The first article comes from Time (Sep 04, 2011). It recounts how Spanish winemaker Torres are increasingly moving their crops to higher, cooler areas of Spain. Due to global warming, the hotter climate means sweeter fruit and earlier ripening. At the same time, the early ripening of the fruit is offset by the fact that the seeds and skin (which give flavour) are not ripe. Thus, as a possible solution, vines are being planted at a higher, cooler altitude in an effort to offset the warming experienced in traditional regions.
The second related article comes from The Economist (Sep 10, 2011, online). In this articles, you can read how English wine is being produced in increased volumes and better quality – with locally grown grapes. Again, it is climate change – bringing warmer climes to Southern England – meaning that more traditional grape varieties can be grown in England as opposed to the typically acidic German varieties. The result has been a product of increasing quality, and a tendency to produce higher margin sparkling wines – something that was not so easily done before. Thus, the business model of English vineyards may have changed from one where imported “grape juice” was added to make local wine, to one where high quality, high-margin product is the norm.
Often, when I teach about types and classifications of cost in my management accounting classes, I use the term business model. For example, I might say “whether a cost is fixed or variable, can depend on the particular business model”. But, I am assuming the term business model is well understood. Perhaps it is not, and even when I asked myself what the term means, I had to do a bit of thinking. So here’s a simplified explanation.

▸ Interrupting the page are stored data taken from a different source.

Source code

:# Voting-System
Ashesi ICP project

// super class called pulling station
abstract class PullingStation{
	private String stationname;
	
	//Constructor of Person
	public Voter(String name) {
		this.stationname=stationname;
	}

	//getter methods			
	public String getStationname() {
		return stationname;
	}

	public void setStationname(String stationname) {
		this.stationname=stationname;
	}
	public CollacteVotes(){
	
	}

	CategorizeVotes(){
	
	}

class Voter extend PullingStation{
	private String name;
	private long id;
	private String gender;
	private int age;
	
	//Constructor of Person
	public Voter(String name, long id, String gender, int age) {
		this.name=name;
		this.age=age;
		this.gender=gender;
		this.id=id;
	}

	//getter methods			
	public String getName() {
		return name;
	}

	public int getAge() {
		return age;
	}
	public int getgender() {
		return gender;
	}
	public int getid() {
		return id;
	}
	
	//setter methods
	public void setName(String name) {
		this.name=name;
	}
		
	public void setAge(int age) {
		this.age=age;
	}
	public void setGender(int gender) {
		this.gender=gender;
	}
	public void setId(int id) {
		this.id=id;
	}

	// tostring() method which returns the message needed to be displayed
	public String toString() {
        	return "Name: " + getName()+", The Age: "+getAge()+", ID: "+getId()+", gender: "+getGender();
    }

An article in the Harvard Business Review from 2002 describes a business model as “the story which explains how an enterprise works”. This is a deceptively simple definition, but it does capture exactly what a business model is. If I were to ask you what are the essential elements of a story such a Cinderella or The Frog Prince, you would probably says things like characters, what the characters do, when the characters do things, and of course the (moss likely) happy outcome. Using the story analogy, a business needs to ask itself, what is that we do, who are our customers, how much does what we do cost, and will we make money (the happy outcome!). In other words, “what’s our story” in an economic sense (Read the full HBR article for more detail and examples).

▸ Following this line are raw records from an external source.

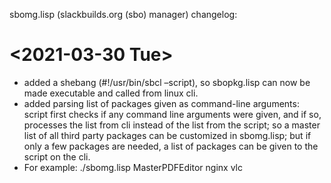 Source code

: sbomg.lisp (slackbuilds.org (sbo) manager) changelog:


# <span class="timestamp-wrapper"><span class="timestamp">&lt;2021-03-30 Tue&gt;</span></span>

-   added a shebang (#!/usr/bin/sbcl &#x2013;script), so sbopkg.lisp can now
    be made executable and called from linux cli.
-   added parsing list of packages given as command-line arguments:
    script first checks if any command line arguments were given, and if
    so, processes the list from cli instead of the list from the script;
    so a master list of all third party packages can be customized in
    sbomg.lisp; but if only a few packages are needed, a list of
    packages can be given to the script on the cli.
-   For example:  ./sbomg.lisp MasterPDFEditor nginx vlc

Nowadays, business models have become a bit blurred though. For example, there are so many web-based “businesses” out there who, to be honest, do not immediately show a story which makes economic sense. For example, we now know how Google and Facebook can make money on a business model which changed the advertising world. But, what about for example Twitter or off-shoots like paper.li. I love the latter, as I can bundle all the twitter users I follow into a daily newspaper, but how can this make money. I am guessing they will introduce advertising, but has this business model already been over-cooked?
I hope this helps you understand what a business model is. To conclude, I suppose the story of what it is a business does has to be infused with accounting concepts. For example, there is not point being the world’s best at something, but costing a fortune to do it.